Mission of Love is a humanitarian aid organization based out of Austintown. The foundation provides disaster relief and assistance to third world countries.

Mission of Love operates without funds or grants, and is run solely by volunteer efforts and donations.

“For every $1 donated to Mission of Love, we generate $122 worth of goods and services using the goods we have,” Price said. “People really engage when they realize what we can do.”

The organization is the most frequent user of the Denton Program, which allows private citizens and organizations to use military cargo planes to transport humanitarian goods.

“We keep it very grassroots,” Price said. “We have built basic bathrooms in Guatemala, and we were doing surgeries at Walmarts after Hurricane Katrina.”

Perhaps as a result of Price’s grassroots mentality, Mission of Love has taken on some prestigious projects. Price is well-acquainted with the famous primitologist Jane Goodall. Mission of Love built the office for Goodall’s Roots and Chutes program on the Pine Ridge Reservation.

Founded in 1989 by Price, an Austintown native, Mission of Love has provided relief and aid to 16 countries, including Afghanistan, Colombia, the Congo and Sri Lanka. The organization was among the first responders to Hurricane Katrina. Mission of Love has also sent volunteers to communities in Kentucky and at the Pine Ridge Indian Reservation in South Dakota.

Price leases a warehouse from the Ohio Army National Guard base in Ravenna and has filled it with donations and surplus items that were headed for the landfill, such as broken furniture, toys and discarded clothing.

“It’s more or less recycling...but it helps so many people who don’t have anything,” Price said. “I am the queen of trash.”

Mission of Love has shipped over 35 million pounds of aid out of its warehouse, Price added.

The Hope for Haiti mission is a testimony to Price’s power to get things done. Price was building latrines at an orphanage in Rio Dulce, Guatemala when the earthquake struck in Haiti on Jan. 12. She returned from Guatemala on Jan. 16, and sent an email to launch her Hope for Haiti mission and solicit suggestions from her team of volunteers as to how to best conduct relief efforts for the earthquake victims.

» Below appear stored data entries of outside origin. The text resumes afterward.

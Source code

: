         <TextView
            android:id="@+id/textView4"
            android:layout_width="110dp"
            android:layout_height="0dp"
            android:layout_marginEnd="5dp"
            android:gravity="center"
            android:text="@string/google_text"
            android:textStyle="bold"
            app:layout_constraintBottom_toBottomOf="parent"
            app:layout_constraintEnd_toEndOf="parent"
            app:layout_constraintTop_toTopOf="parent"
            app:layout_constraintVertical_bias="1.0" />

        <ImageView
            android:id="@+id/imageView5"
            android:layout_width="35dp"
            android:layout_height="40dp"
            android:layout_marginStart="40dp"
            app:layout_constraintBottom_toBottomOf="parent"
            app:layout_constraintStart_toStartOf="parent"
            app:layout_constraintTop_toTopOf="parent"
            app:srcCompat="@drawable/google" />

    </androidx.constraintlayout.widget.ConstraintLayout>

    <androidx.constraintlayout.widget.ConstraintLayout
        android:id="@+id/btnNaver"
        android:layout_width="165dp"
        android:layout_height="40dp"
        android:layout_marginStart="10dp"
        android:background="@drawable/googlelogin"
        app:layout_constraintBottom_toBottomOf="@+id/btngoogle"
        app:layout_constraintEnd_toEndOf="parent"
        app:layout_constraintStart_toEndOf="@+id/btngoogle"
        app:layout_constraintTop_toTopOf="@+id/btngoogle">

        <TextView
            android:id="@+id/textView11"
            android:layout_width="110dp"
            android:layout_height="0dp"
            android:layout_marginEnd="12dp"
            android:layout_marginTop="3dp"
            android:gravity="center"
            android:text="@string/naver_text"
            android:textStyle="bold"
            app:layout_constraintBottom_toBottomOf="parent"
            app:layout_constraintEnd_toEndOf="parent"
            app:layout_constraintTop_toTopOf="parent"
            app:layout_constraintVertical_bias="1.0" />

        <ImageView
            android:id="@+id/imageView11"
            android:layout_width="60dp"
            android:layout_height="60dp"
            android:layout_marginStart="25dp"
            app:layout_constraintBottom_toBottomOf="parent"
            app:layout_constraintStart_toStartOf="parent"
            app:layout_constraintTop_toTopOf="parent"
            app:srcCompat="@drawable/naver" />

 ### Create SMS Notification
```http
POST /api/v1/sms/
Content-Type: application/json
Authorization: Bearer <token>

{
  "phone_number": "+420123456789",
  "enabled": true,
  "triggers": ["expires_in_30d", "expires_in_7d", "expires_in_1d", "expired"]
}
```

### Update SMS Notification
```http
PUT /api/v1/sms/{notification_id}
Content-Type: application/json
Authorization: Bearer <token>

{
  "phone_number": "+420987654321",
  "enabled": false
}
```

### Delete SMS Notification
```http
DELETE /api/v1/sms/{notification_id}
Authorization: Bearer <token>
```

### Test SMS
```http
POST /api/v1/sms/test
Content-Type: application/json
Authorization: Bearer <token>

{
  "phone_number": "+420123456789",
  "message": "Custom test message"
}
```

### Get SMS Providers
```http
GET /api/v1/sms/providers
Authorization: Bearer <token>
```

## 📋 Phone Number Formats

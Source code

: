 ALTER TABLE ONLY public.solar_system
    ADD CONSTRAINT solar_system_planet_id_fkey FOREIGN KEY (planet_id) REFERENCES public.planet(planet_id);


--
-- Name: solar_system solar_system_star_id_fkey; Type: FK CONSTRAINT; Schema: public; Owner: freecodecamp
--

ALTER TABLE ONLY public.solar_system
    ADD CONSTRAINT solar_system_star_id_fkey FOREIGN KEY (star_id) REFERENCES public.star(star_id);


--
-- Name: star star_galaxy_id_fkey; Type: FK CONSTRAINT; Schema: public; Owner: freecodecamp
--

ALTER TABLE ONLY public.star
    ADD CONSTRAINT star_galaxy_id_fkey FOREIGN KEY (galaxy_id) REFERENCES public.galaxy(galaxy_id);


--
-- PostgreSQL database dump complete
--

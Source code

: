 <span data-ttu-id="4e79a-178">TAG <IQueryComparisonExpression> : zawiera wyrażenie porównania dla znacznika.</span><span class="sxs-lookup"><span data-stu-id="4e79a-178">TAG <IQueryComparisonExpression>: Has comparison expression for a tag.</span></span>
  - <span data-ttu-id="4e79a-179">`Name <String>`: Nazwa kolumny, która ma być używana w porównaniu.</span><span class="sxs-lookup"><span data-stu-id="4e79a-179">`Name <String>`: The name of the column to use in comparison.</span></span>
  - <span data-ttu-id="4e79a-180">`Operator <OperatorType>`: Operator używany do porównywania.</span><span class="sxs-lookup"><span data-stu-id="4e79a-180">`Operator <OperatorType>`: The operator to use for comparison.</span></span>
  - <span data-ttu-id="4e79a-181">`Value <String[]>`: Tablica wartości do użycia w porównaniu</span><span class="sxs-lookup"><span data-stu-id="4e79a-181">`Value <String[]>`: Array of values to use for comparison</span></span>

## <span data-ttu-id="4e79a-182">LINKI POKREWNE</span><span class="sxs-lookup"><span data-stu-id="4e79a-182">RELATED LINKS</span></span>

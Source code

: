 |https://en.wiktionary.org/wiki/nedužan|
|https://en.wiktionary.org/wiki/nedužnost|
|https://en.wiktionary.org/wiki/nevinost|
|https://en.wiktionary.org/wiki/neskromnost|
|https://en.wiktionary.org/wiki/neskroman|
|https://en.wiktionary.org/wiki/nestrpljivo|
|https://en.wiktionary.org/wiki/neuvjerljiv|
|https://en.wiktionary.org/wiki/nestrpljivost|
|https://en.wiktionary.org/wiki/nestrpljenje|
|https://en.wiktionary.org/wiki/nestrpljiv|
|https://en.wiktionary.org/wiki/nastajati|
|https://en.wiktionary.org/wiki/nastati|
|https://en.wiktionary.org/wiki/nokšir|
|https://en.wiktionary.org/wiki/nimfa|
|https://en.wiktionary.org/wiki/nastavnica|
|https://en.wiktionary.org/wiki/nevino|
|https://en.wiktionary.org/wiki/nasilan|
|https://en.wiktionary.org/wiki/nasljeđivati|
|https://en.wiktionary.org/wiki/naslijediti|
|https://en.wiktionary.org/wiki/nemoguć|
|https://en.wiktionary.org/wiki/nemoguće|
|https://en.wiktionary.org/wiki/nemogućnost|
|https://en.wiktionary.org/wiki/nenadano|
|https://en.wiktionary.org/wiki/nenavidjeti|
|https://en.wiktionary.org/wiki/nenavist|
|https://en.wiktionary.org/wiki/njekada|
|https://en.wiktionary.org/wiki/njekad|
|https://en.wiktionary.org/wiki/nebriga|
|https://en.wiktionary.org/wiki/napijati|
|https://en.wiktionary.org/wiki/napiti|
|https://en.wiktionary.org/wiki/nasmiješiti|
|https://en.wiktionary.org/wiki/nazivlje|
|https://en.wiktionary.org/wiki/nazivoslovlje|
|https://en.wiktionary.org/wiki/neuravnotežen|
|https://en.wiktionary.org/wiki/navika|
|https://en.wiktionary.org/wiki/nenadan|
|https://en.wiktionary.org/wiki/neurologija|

A volunteer forwarded her email to Zach Coblentz, a Hartville resident who had previously donated tools to Mission of Love for their work at the Pine Ridge Indian Reservation. Coblentz’ brother, Jared, has been in Haiti with Christian Fellowship Missions for the past two months, helping to start a girl’s orphanage.

Zach and his brother, Seth, started a Help Haiti campaign after the earthquake to raise money for supplies to send to Jared in Haiti. So far, they have raised $70,000, after local businesses agreed to match contributions from the community.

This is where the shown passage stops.